*Task instructions*
Within the records below, how many lines hold the string "ดการเร"? State that number and nothing else.

Dataset entries
· · ·
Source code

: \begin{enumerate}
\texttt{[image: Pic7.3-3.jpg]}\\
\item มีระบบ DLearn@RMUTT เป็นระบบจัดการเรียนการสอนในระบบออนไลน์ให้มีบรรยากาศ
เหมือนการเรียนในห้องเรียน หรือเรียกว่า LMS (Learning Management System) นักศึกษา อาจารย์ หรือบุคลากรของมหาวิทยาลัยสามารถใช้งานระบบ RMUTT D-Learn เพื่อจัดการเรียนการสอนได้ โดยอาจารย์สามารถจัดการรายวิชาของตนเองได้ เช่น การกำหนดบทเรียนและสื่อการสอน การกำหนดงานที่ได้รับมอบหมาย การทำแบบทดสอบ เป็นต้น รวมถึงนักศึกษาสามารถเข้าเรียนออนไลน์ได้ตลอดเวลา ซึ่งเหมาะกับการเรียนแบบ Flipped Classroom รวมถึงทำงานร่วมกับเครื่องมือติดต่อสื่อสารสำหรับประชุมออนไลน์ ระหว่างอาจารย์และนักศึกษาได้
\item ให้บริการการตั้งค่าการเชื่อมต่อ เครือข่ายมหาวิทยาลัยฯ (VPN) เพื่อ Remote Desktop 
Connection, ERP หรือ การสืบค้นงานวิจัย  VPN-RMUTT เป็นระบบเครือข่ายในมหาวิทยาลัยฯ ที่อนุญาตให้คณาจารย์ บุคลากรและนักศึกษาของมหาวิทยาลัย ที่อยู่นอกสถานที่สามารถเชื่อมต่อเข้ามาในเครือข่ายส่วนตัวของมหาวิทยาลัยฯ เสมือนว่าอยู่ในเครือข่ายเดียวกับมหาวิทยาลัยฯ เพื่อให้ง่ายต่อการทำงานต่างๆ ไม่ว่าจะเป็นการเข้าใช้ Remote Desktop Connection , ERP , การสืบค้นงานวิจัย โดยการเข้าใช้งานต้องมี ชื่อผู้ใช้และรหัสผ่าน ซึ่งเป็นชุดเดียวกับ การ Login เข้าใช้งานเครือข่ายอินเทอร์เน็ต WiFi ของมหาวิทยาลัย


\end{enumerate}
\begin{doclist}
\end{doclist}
· · ·
*Result for this exercise*
2